- _EXERCISE REQUIREMENTS_
Please retype the entries below exactly, only from their first line through the line containing "可以看出投影后三个特征维度的", leaving every picture out.

- _Items from a data source_

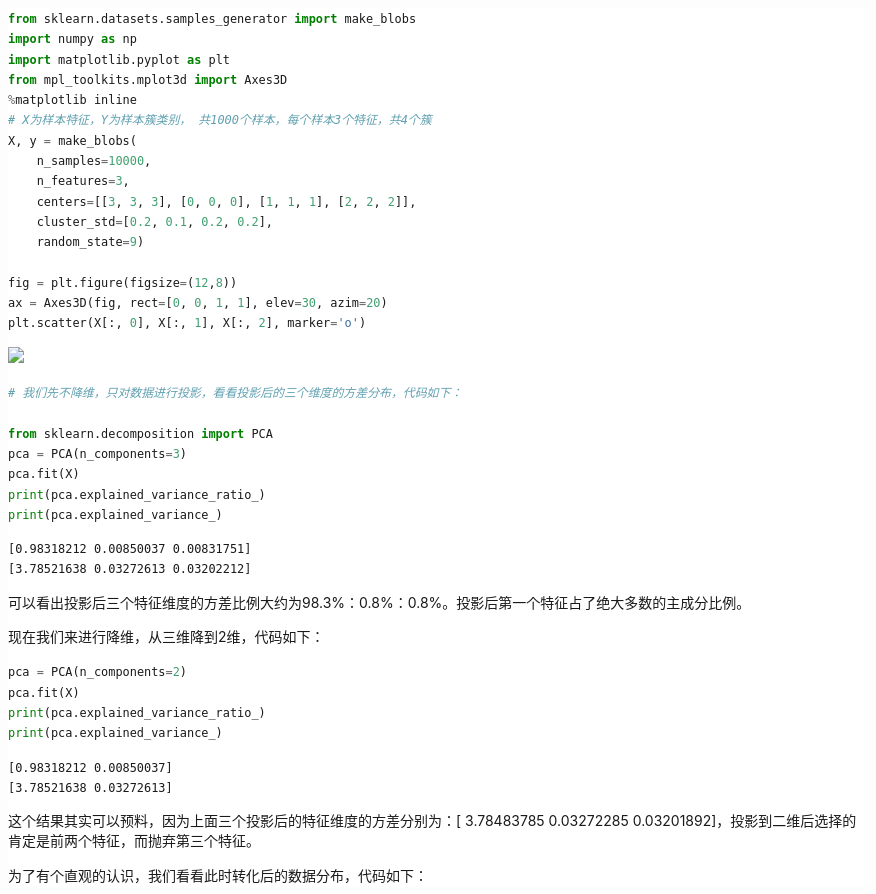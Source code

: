 
```python
from sklearn.datasets.samples_generator import make_blobs
import numpy as np
import matplotlib.pyplot as plt
from mpl_toolkits.mplot3d import Axes3D
%matplotlib inline
# X为样本特征，Y为样本簇类别， 共1000个样本，每个样本3个特征，共4个簇
X, y = make_blobs(
    n_samples=10000,
    n_features=3,
    centers=[[3, 3, 3], [0, 0, 0], [1, 1, 1], [2, 2, 2]],
    cluster_std=[0.2, 0.1, 0.2, 0.2],
    random_state=9)

fig = plt.figure(figsize=(12,8))
ax = Axes3D(fig, rect=[0, 0, 1, 1], elev=30, azim=20)
plt.scatter(X[:, 0], X[:, 1], X[:, 2], marker='o')
```


![](https://gitee.com/liuhuihe/Ehe/raw/master/images/PCA-20201215-223700-210071.png)



```python
# 我们先不降维，只对数据进行投影，看看投影后的三个维度的方差分布，代码如下：

from sklearn.decomposition import PCA
pca = PCA(n_components=3)
pca.fit(X)
print(pca.explained_variance_ratio_)
print(pca.explained_variance_)
```

    [0.98318212 0.00850037 0.00831751]
    [3.78521638 0.03272613 0.03202212]


可以看出投影后三个特征维度的方差比例大约为98.3%：0.8%：0.8%。投影后第一个特征占了绝大多数的主成分比例。

现在我们来进行降维，从三维降到2维，代码如下：


```python
pca = PCA(n_components=2)
pca.fit(X)
print(pca.explained_variance_ratio_)
print(pca.explained_variance_)
```

    [0.98318212 0.00850037]
    [3.78521638 0.03272613]


这个结果其实可以预料，因为上面三个投影后的特征维度的方差分别为：[ 3.78483785  0.03272285  0.03201892]，投影到二维后选择的肯定是前两个特征，而抛弃第三个特征。

为了有个直观的认识，我们看看此时转化后的数据分布，代码如下：
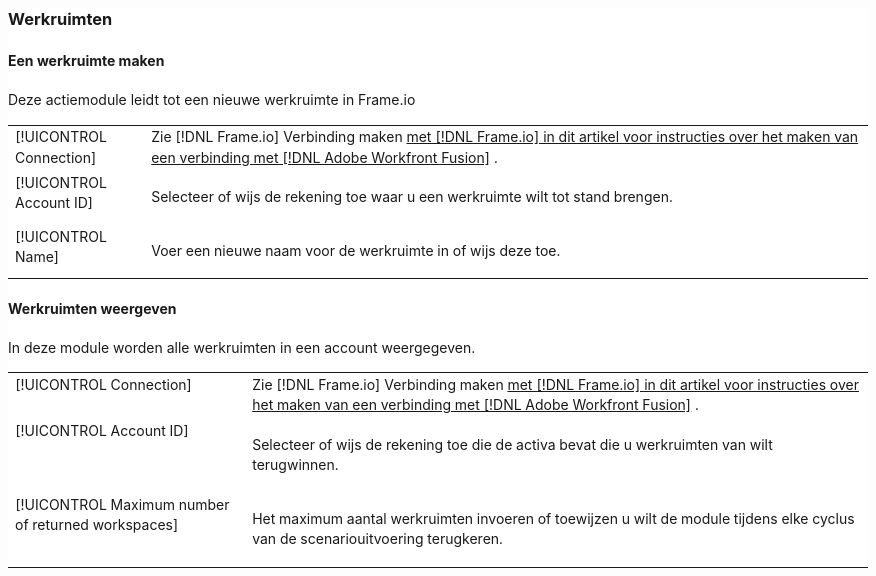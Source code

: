### Werkruimten

#### Een werkruimte maken

Deze actiemodule leidt tot een nieuwe werkruimte in Frame.io

<table style="table-layout:auto"> 
 <col> 
 <col> 
 <tbody> 
  <tr> 
    <td role="rowheader">[!UICONTROL Connection] </td> 
   <td>Zie [!DNL Frame.io] Verbinding maken <a href="#connect-frameio-to-adobe-workfront-fusion" class="MCXref xref"> met [!DNL Frame.io] in dit artikel voor instructies over het maken van een verbinding met [!DNL Adobe Workfront Fusion]</a> .</td> 
  </tr> 
  <tr> 
   <td role="rowheader">[!UICONTROL Account ID] </td> 
   <td> <p>Selecteer of wijs de rekening toe waar u een werkruimte wilt tot stand brengen.</p> </td> 
  </tr> 
  <tr> 
   <td role="rowheader">[!UICONTROL Name] </td> 
   <td> <p>Voer een nieuwe naam voor de werkruimte in of wijs deze toe.</p> </td> 
  </tr> 
 </tbody> 
</table>

#### Werkruimten weergeven

In deze module worden alle werkruimten in een account weergegeven.

<table style="table-layout:auto"> 
 <col> 
 <col> 
 <tbody> 
  <tr> 
    <td role="rowheader">[!UICONTROL Connection] </td> 
   <td>Zie [!DNL Frame.io] Verbinding maken <a href="#connect-frameio-to-adobe-workfront-fusion" class="MCXref xref"> met [!DNL Frame.io] in dit artikel voor instructies over het maken van een verbinding met [!DNL Adobe Workfront Fusion]</a> .</td> 
  </tr> 
  <tr> 
   <td role="rowheader">[!UICONTROL Account ID] </td> 
   <td> <p>Selecteer of wijs de rekening toe die de activa bevat die u werkruimten van wilt terugwinnen.</p> </td> 
  </tr> 
   <tr> 
   <td role="rowheader">[!UICONTROL Maximum number of returned workspaces] </td> 
   <td> <p>Het maximum aantal werkruimten invoeren of toewijzen
   u wilt de module tijdens elke cyclus van de scenariouitvoering terugkeren.</p> </td> 
  </tr> 
 </tbody> 
</table>
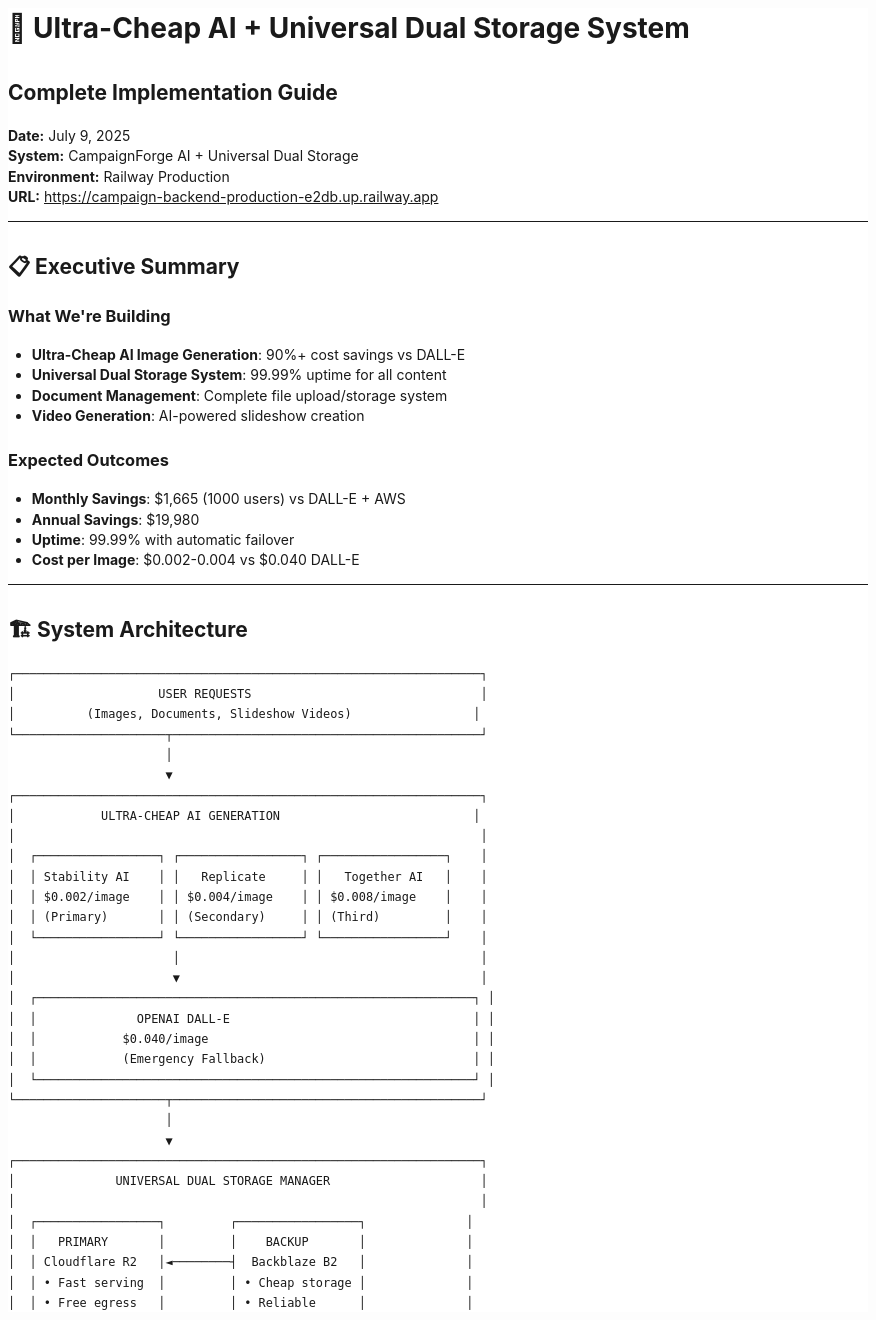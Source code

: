 # 🚀 Ultra-Cheap AI + Universal Dual Storage System
## Complete Implementation Guide

**Date:** July 9, 2025  
**System:** CampaignForge AI + Universal Dual Storage  
**Environment:** Railway Production  
**URL:** https://campaign-backend-production-e2db.up.railway.app

---

## 📋 Executive Summary

### What We're Building
- **Ultra-Cheap AI Image Generation**: 90%+ cost savings vs DALL-E
- **Universal Dual Storage System**: 99.99% uptime for all content
- **Document Management**: Complete file upload/storage system
- **Video Generation**: AI-powered slideshow creation

### Expected Outcomes
- **Monthly Savings**: $1,665 (1000 users) vs DALL-E + AWS
- **Annual Savings**: $19,980
- **Uptime**: 99.99% with automatic failover
- **Cost per Image**: $0.002-0.004 vs $0.040 DALL-E

---

## 🏗️ System Architecture

```
┌─────────────────────────────────────────────────────────────────┐
│                    USER REQUESTS                                │
│          (Images, Documents, Slideshow Videos)                 │
└─────────────────────┬───────────────────────────────────────────┘
                      │
                      ▼
┌─────────────────────────────────────────────────────────────────┐
│            ULTRA-CHEAP AI GENERATION                           │
│                                                                 │
│  ┌─────────────────┐ ┌─────────────────┐ ┌─────────────────┐    │
│  │ Stability AI    │ │   Replicate     │ │   Together AI   │    │
│  │ $0.002/image    │ │ $0.004/image    │ │ $0.008/image    │    │
│  │ (Primary)       │ │ (Secondary)     │ │ (Third)         │    │
│  └─────────────────┘ └─────────────────┘ └─────────────────┘    │
│                      │                                          │
│                      ▼                                          │
│  ┌─────────────────────────────────────────────────────────────┐ │
│  │              OPENAI DALL-E                                  │ │
│  │            $0.040/image                                     │ │
│  │            (Emergency Fallback)                             │ │
│  └─────────────────────────────────────────────────────────────┘ │
└─────────────────────┬───────────────────────────────────────────┘
                      │
                      ▼
┌─────────────────────────────────────────────────────────────────┐
│              UNIVERSAL DUAL STORAGE MANAGER                     │
│                                                                 │
│  ┌─────────────────┐         ┌─────────────────┐              │
│  │   PRIMARY       │         │    BACKUP       │              │
│  │ Cloudflare R2   │◄────────┤  Backblaze B2   │              │
│  │ • Fast serving  │         │ • Cheap storage │              │
│  │ • Free egress   │         │ • Reliable      │              │
```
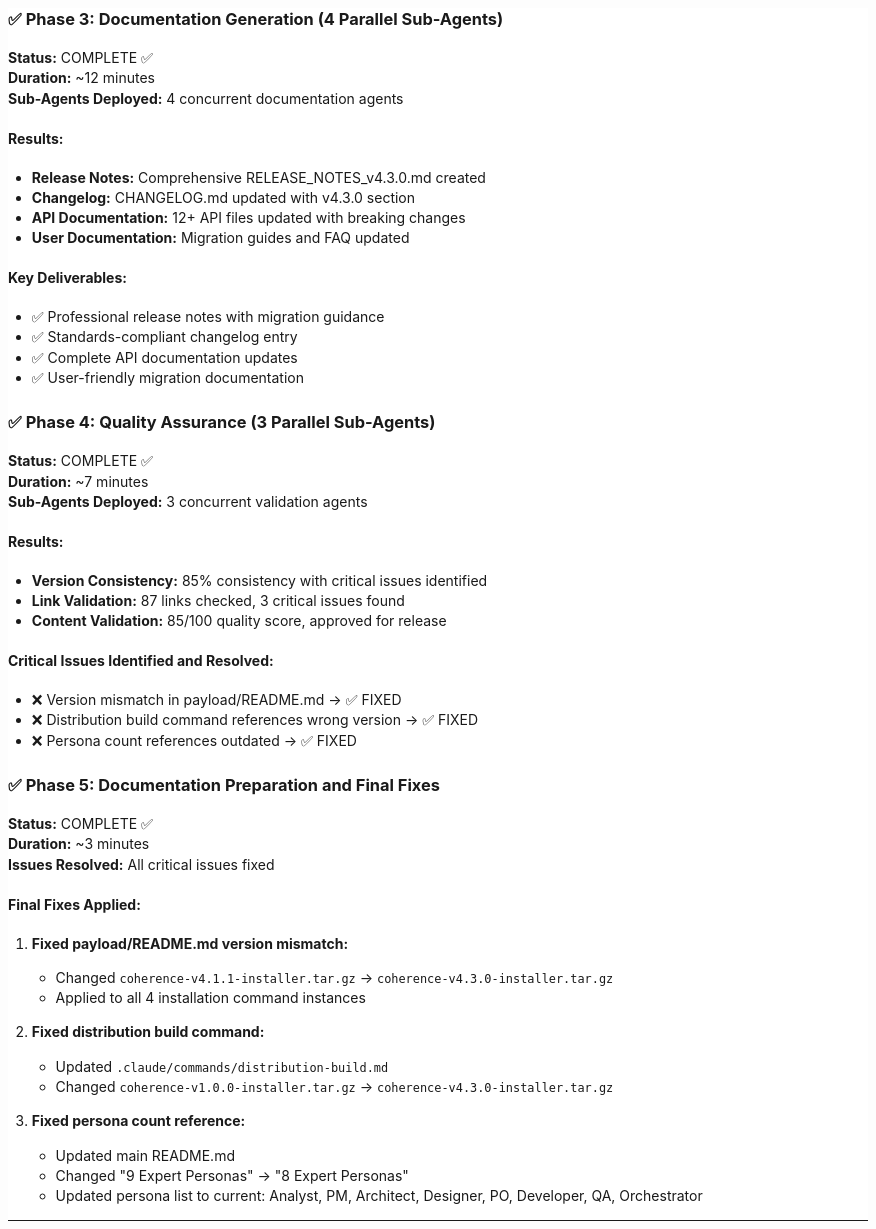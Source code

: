 ### ✅ Phase 3: Documentation Generation (4 Parallel Sub-Agents)

**Status:** COMPLETE ✅  
**Duration:** ~12 minutes  
**Sub-Agents Deployed:** 4 concurrent documentation agents

#### Results:
- **Release Notes:** Comprehensive RELEASE_NOTES_v4.3.0.md created
- **Changelog:** CHANGELOG.md updated with v4.3.0 section
- **API Documentation:** 12+ API files updated with breaking changes
- **User Documentation:** Migration guides and FAQ updated

#### Key Deliverables:
- ✅ Professional release notes with migration guidance
- ✅ Standards-compliant changelog entry
- ✅ Complete API documentation updates
- ✅ User-friendly migration documentation

### ✅ Phase 4: Quality Assurance (3 Parallel Sub-Agents)

**Status:** COMPLETE ✅  
**Duration:** ~7 minutes  
**Sub-Agents Deployed:** 3 concurrent validation agents

#### Results:
- **Version Consistency:** 85% consistency with critical issues identified
- **Link Validation:** 87 links checked, 3 critical issues found
- **Content Validation:** 85/100 quality score, approved for release

#### Critical Issues Identified and Resolved:
- ❌ Version mismatch in payload/README.md → ✅ FIXED
- ❌ Distribution build command references wrong version → ✅ FIXED
- ❌ Persona count references outdated → ✅ FIXED

### ✅ Phase 5: Documentation Preparation and Final Fixes

**Status:** COMPLETE ✅  
**Duration:** ~3 minutes  
**Issues Resolved:** All critical issues fixed

#### Final Fixes Applied:
1. **Fixed payload/README.md version mismatch:**
   - Changed `coherence-v4.1.1-installer.tar.gz` → `coherence-v4.3.0-installer.tar.gz`
   - Applied to all 4 installation command instances

2. **Fixed distribution build command:**
   - Updated `.claude/commands/distribution-build.md`
   - Changed `coherence-v1.0.0-installer.tar.gz` → `coherence-v4.3.0-installer.tar.gz`

3. **Fixed persona count reference:**
   - Updated main README.md
   - Changed "9 Expert Personas" → "8 Expert Personas"
   - Updated persona list to current: Analyst, PM, Architect, Designer, PO, Developer, QA, Orchestrator

---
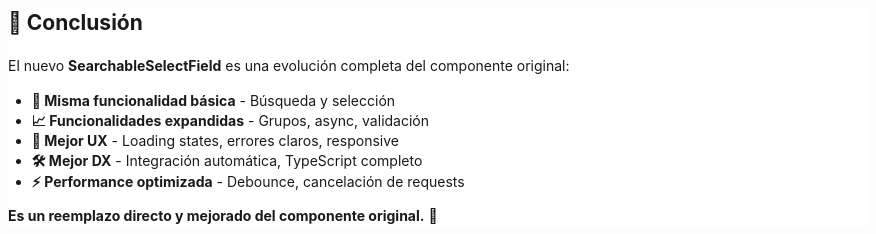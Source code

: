 
## 🎉 **Conclusión**

El nuevo **SearchableSelectField** es una evolución completa del componente original:

- **🔄 Misma funcionalidad básica** - Búsqueda y selección
- **📈 Funcionalidades expandidas** - Grupos, async, validación
- **🎯 Mejor UX** - Loading states, errores claros, responsive
- **🛠️ Mejor DX** - Integración automática, TypeScript completo
- **⚡ Performance optimizada** - Debounce, cancelación de requests

**Es un reemplazo directo y mejorado del componente original.** 🚀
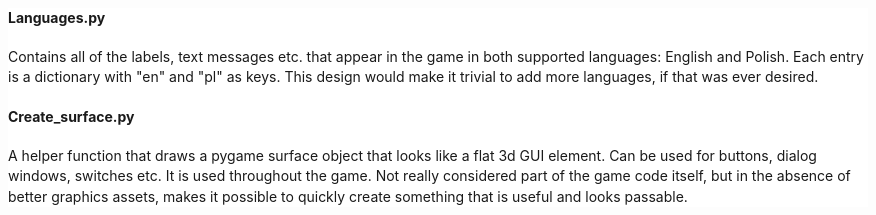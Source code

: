 #### Languages.py

Contains all of the labels, text messages etc. that appear in the game in both supported languages: English and Polish.
Each entry is a dictionary with "en" and "pl" as keys. This design would make it trivial to add more languages, if that
was ever desired.

#### Create_surface.py

A helper function that draws a pygame surface object that looks like a flat 3d GUI element. Can be used for buttons,
dialog windows, switches etc. It is used throughout the game. Not really considered part of the game code itself, but
in the absence of better graphics assets, makes it possible to quickly create something that is useful and looks
passable.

- _RESPONSE BELOW_
Source code

: 
```python
from sklearn.datasets.samples_generator import make_blobs
import numpy as np
import matplotlib.pyplot as plt
from mpl_toolkits.mplot3d import Axes3D
%matplotlib inline
# X为样本特征，Y为样本簇类别， 共1000个样本，每个样本3个特征，共4个簇
X, y = make_blobs(
    n_samples=10000,
    n_features=3,
    centers=[[3, 3, 3], [0, 0, 0], [1, 1, 1], [2, 2, 2]],
    cluster_std=[0.2, 0.1, 0.2, 0.2],
    random_state=9)

fig = plt.figure(figsize=(12,8))
ax = Axes3D(fig, rect=[0, 0, 1, 1], elev=30, azim=20)
plt.scatter(X[:, 0], X[:, 1], X[:, 2], marker='o')
```


![](https://gitee.com/liuhuihe/Ehe/raw/master/images/PCA-20201215-223700-210071.png)



```python
# 我们先不降维，只对数据进行投影，看看投影后的三个维度的方差分布，代码如下：

from sklearn.decomposition import PCA
pca = PCA(n_components=3)
pca.fit(X)
print(pca.explained_variance_ratio_)
print(pca.explained_variance_)
```

    [0.98318212 0.00850037 0.00831751]
    [3.78521638 0.03272613 0.03202212]


可以看出投影后三个特征维度的方差比例大约为98.3%：0.8%：0.8%。投影后第一个特征占了绝大多数的主成分比例。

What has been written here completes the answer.